A phoniness expressed,
By those you consider friends...
Goes unaddressed.

Especially when you observe them,
Around their acquaintances...
They make attempts to impress.
With a forced unnaturalness.
However,
Should leave you to wonder...

'Are these the kind of friends,
I have selected as the best ones yet?
Am I that desperate,
To be treated unwanted.
When they are around them like that...
As if they are better than me?
And they are received as 'thee' preferred guests? '

Have you noticed how 'your friends'
Elect to use you for laughs?
In moments when disrespect is shown.
And you are left alone...
Feeling like a stranger or a 'condoned' pest!

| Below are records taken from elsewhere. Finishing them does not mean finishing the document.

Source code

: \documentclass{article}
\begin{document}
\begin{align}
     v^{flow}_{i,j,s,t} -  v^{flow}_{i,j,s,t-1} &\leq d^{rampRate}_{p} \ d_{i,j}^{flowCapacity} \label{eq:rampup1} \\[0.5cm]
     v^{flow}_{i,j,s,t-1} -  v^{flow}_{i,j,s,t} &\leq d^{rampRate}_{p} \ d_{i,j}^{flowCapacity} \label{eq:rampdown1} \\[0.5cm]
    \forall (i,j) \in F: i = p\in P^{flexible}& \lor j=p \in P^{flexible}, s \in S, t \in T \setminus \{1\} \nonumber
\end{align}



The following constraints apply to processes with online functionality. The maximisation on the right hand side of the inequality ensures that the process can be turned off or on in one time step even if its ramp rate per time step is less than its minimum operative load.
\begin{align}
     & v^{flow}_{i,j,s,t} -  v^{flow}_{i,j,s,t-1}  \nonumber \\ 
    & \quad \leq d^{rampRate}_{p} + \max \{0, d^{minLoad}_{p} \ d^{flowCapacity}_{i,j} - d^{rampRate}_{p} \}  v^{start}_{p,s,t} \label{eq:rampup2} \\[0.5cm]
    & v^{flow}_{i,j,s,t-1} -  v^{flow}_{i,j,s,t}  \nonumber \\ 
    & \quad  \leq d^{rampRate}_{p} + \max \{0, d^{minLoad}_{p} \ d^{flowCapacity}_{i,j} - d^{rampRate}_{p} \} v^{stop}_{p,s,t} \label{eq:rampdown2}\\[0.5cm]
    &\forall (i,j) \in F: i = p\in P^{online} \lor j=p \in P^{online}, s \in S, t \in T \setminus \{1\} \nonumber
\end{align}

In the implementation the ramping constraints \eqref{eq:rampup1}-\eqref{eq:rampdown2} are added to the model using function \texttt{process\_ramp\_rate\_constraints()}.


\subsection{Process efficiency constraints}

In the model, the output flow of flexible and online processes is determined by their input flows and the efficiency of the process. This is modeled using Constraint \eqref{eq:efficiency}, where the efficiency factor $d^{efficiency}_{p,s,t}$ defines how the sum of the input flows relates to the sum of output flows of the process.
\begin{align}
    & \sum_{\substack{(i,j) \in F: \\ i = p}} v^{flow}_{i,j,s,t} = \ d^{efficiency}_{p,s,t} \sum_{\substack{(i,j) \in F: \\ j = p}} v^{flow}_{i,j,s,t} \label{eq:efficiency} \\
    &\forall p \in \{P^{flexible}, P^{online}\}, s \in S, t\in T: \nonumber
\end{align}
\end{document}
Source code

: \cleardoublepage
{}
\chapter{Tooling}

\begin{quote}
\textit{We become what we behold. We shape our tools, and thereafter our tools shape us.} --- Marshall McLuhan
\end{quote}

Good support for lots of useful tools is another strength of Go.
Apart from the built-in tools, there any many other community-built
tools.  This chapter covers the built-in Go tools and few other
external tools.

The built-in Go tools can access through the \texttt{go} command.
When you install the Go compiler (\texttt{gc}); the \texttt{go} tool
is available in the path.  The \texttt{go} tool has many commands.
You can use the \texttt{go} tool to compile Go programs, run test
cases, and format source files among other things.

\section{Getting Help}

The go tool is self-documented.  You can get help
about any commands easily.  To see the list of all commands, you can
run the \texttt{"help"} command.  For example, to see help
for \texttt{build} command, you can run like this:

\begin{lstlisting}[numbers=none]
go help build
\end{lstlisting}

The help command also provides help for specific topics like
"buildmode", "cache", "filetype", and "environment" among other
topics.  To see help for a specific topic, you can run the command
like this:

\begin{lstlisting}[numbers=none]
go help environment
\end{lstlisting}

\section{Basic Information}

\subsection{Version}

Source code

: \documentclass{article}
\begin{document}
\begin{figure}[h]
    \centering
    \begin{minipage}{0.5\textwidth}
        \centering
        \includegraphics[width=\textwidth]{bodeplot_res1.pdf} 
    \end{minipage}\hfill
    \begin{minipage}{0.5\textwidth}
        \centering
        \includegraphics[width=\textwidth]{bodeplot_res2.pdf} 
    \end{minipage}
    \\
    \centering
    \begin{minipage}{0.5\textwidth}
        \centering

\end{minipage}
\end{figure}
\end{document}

And 'if' you do get upset showing attitude...
Do 'your friends' and their 'Graded A' guests,
Isolate you with your presence to forget?
Leaving you feeling regret.
As you remove yourself to quickly exit...
With a temptation to stop your steps,
To let them all have it!
With some of the best cuss words they wont forget? !

Don't!
They are not worth that.
Bite your tongue in front of everyone.
And be cordial with respect.

And feeling extremely blessed.
Excuse yourself and leave.
I would.
And pat yourself on the back.
Like you should.

These creeps are not your friends.
They are two faced snakes.
Know it in your heart...
Folks like that can be replaced.

You will recover and discover...
You can get over 'this' and them
Without showing the slightest hint of being offended.

It's hard!
I broke a knuckle on my fist...
Hitting a wall.
For doing something similar like this!
Although in pain...
I was glad I didn't swing at anyone at all.
Except for that wall after I left.

And you too...
Like I did,
Can and will survive to become appreciated.